We need to be teaching our children how to handle disappointment.
We need to be instilling grace, humility, caring, and a reverent fear of God in our kids.
To be fair, I don’t know the family background of the Santa Fe shooter, yet. I don’t know how he was raised, and the truth is, sometimes parents can do everything exactly right, but their child still strays.
That being said, it is too easy for the world to get settled into the spirit of impressionable youth, and lead them in the exact wrong direction.
What we’re hearing now is that when he opened fire in an art class, killing 9 other students and 1 teacher, he had targets in mind.
In particular, he sought out those he “didn’t like.”
One mother is saying the 17-year old assassin targeted her daughter, Shana Fisher, because she had repeatedly turned down his advances.

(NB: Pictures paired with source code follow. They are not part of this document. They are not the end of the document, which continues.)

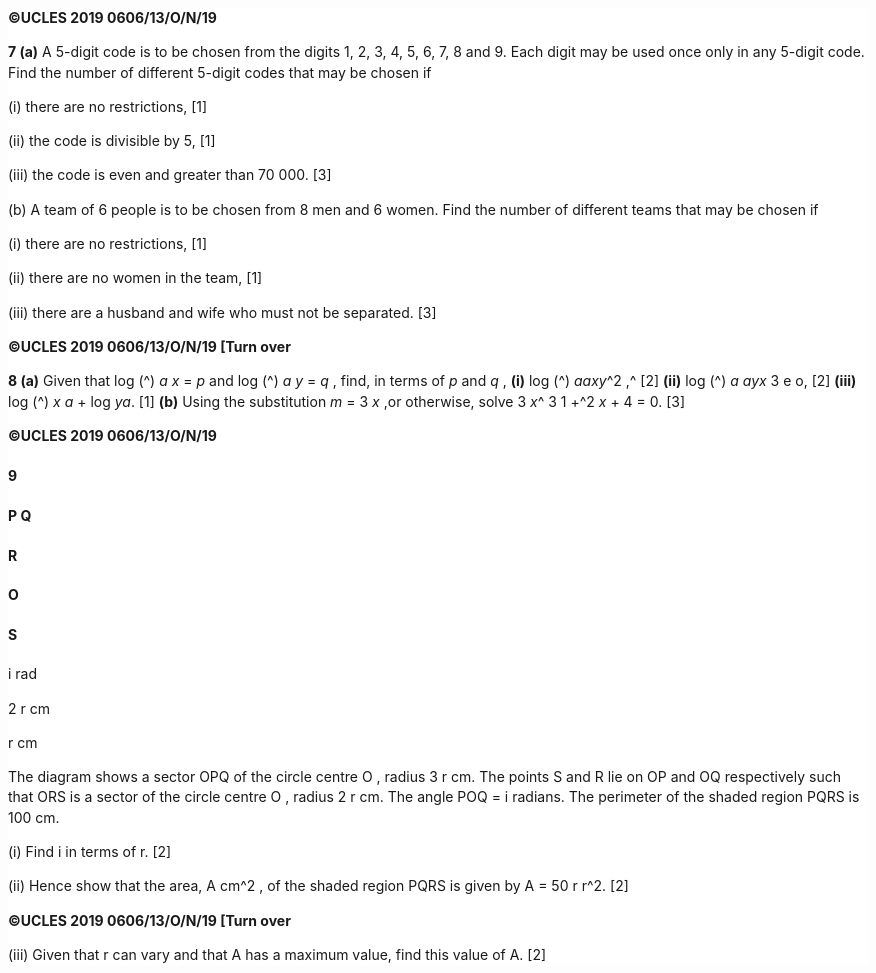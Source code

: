 
**©UCLES 2019 0606/13/O/N/19** 

**7 (a)** A 5-digit code is to be chosen from the digits 1, 2, 3, 4, 5, 6, 7, 8 and 9. Each digit may be used once only in any 5-digit code. Find the number of different 5-digit codes that may be chosen if 

 (i) there are no restrictions, [1] 

 (ii) the code is divisible by 5, [1] 

 (iii) the code is even and greater than 70 000. [3] 

 (b) A team of 6 people is to be chosen from 8 men and 6 women. Find the number of different teams that may be chosen if 

 (i) there are no restrictions, [1] 

 (ii) there are no women in the team, [1] 

 (iii) there are a husband and wife who must not be separated. [3] 


**©UCLES 2019 0606/13/O/N/19 [Turn over** 

**8 (a)** Given that log (^) _a x_ = _p_ and log (^) _a y_ = _q_ , find, in terms of _p_ and _q_ , **(i)** log (^) _aaxy_^2 ,^ [2] **(ii)** log (^) _a ayx_ 3 e o, [2] **(iii)** log (^) _x a_ + log _ya_. [1] **(b)** Using the substitution _m_ = 3 _x_ ,or otherwise, solve 3 _x_^ 3 1 +^2 _x_ + 4 = 0. [3] 


**©UCLES 2019 0606/13/O/N/19** 

#### 9 

#### P Q 

#### R 

#### O 

#### S 

 i rad 

 2 r cm 

 r cm 

 The diagram shows a sector OPQ of the circle centre O , radius 3 r cm. The points S and R lie on OP and OQ respectively such that ORS is a sector of the circle centre O , radius 2 r cm. The angle POQ = i radians. The perimeter of the shaded region PQRS is 100 cm. 

 (i) Find i in terms of r. [2] 

 (ii) Hence show that the area, A cm^2 , of the shaded region PQRS is given by A = 50 r r^2. [2] 


**©UCLES 2019 0606/13/O/N/19 [Turn over** 

 (iii) Given that r can vary and that A has a maximum value, find this value of A. [2]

Fisher's mother, Sadie Rodriguez, told the Times in a private message to the paper's Facebook page that the suspect, Dimitrios Pagourtzis, gave her daughter "4 months of problems" before Fisher rejected him in front of classmates.
"A week later he opens fire on everyone he didn't like," she wrote to the newspaper. "Shana being the first one."
She didn’t say how she knew her daughter was shot first, or how she may have known that certain students were targeted, but it may be from reports of those students who were inside when the shooting began.
To date, law enforcement aren’t really giving out those details.
What we do know is that he was only a junior, and a student at the school.
He used a shotgun and a .38 revolver, taken from his father, in the attack. He also threw pipe bombs into some classrooms, according to witnesses.
Explosive devices were found around the school, including a pressure cooker with an explosive device inside, reminiscent of the 2013 Boston Marathon bombing.
Representative Randy Weber, who represents the Santa Fe area in Congress, gave a statement of comfort, vowing that they would work together to recover from the tragedy.
"This is the second time in eight months that we've gone through tragedy," Weber said, according to the Times.
"We will pull together," he added. "We will grieve together, we will love one another, we will work together. We did it after Harvey, still doing it after Harvey, we'll do it after this."
And at this point, it’s the best anyone can do. There aren’t going to be any answers that ease the pain of loss. It’s going to take a community drawing close and being a support to those who need a place to turn when they feel broken.